### Exercise aim
Wherever the string "emulator" occurs in a line of these records, report that line.

### Records provided
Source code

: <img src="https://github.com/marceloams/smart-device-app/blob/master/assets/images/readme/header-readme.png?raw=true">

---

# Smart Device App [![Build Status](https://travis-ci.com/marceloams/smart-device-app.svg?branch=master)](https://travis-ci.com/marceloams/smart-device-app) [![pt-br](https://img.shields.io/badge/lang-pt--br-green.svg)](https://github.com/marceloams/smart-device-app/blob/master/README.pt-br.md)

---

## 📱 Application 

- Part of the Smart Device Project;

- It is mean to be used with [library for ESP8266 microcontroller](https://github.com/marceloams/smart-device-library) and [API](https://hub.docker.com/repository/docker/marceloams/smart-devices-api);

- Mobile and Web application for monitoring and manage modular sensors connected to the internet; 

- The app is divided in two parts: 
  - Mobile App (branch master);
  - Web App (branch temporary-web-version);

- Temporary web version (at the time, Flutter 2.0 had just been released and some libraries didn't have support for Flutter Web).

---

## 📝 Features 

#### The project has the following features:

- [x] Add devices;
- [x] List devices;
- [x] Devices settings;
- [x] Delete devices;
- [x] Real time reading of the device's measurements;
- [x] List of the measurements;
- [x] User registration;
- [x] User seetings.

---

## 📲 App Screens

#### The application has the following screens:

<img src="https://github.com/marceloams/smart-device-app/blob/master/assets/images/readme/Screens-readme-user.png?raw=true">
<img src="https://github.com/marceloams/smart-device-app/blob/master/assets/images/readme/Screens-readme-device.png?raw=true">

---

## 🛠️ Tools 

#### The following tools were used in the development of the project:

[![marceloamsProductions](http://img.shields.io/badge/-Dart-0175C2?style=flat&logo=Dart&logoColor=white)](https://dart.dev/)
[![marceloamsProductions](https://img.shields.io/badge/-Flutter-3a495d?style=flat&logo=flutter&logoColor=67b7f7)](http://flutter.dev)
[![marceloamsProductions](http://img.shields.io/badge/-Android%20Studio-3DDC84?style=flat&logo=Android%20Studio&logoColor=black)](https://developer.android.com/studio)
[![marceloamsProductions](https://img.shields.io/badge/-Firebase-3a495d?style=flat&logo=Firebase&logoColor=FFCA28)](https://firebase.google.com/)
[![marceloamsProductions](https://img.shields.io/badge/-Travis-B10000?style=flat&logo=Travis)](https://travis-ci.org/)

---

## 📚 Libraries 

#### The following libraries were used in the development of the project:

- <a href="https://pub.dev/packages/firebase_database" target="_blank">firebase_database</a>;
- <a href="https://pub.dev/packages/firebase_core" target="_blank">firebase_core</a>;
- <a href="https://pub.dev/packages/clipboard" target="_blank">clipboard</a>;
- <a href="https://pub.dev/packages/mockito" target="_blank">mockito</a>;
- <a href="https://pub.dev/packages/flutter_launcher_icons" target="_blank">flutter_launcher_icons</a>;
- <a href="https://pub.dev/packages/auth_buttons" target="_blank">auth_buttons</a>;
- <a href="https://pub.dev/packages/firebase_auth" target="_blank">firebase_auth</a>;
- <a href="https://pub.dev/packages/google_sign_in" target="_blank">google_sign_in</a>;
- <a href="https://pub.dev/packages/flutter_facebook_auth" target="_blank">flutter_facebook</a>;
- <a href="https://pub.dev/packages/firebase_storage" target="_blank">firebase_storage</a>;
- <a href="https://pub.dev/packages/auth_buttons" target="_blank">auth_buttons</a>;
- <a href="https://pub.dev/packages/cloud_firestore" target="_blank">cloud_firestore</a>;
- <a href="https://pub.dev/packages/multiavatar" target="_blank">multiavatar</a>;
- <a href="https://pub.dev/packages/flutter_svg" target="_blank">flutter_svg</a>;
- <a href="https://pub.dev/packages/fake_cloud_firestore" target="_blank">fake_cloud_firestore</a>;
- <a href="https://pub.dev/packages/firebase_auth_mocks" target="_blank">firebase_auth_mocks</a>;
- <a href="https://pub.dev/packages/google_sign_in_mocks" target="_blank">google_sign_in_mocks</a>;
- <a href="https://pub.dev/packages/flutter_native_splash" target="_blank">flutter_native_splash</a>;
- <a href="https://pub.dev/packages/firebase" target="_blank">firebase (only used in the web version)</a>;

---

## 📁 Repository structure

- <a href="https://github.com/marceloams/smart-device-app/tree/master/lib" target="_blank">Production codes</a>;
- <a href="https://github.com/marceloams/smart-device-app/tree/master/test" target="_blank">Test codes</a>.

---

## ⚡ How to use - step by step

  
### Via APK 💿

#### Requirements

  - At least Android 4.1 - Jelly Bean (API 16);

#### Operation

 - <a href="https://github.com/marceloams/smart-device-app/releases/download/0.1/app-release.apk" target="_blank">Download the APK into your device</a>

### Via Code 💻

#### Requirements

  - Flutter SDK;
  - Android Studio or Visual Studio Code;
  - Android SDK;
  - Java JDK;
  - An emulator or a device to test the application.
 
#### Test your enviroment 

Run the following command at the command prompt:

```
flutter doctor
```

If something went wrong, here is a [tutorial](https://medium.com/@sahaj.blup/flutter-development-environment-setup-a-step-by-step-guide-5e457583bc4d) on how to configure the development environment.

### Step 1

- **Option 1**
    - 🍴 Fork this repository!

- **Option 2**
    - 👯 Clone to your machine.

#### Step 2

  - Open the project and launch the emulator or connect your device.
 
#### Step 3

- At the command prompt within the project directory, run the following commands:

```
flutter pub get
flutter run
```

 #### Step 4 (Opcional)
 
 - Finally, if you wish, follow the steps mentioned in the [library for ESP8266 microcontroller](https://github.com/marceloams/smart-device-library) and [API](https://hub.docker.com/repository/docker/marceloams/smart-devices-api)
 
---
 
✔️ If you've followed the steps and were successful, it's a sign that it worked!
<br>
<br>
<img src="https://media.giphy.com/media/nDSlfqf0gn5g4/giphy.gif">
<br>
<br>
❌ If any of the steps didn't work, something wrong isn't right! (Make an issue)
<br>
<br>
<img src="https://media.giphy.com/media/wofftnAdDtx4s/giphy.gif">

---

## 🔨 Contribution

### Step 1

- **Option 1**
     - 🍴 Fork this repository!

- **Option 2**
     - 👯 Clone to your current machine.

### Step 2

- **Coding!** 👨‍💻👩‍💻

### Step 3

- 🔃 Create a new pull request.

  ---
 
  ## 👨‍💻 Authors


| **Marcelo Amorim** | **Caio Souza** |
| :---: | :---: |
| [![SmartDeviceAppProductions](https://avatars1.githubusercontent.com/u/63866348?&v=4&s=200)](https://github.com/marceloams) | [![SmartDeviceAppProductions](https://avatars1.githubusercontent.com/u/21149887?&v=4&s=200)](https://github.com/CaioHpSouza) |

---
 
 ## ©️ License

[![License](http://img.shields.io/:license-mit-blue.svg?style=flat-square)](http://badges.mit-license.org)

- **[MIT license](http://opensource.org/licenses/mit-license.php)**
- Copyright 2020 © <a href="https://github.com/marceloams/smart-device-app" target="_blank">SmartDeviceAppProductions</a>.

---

### Exercise solution
  - An emulator or a device to test the application.
  - Open the project and launch the emulator or connect your device.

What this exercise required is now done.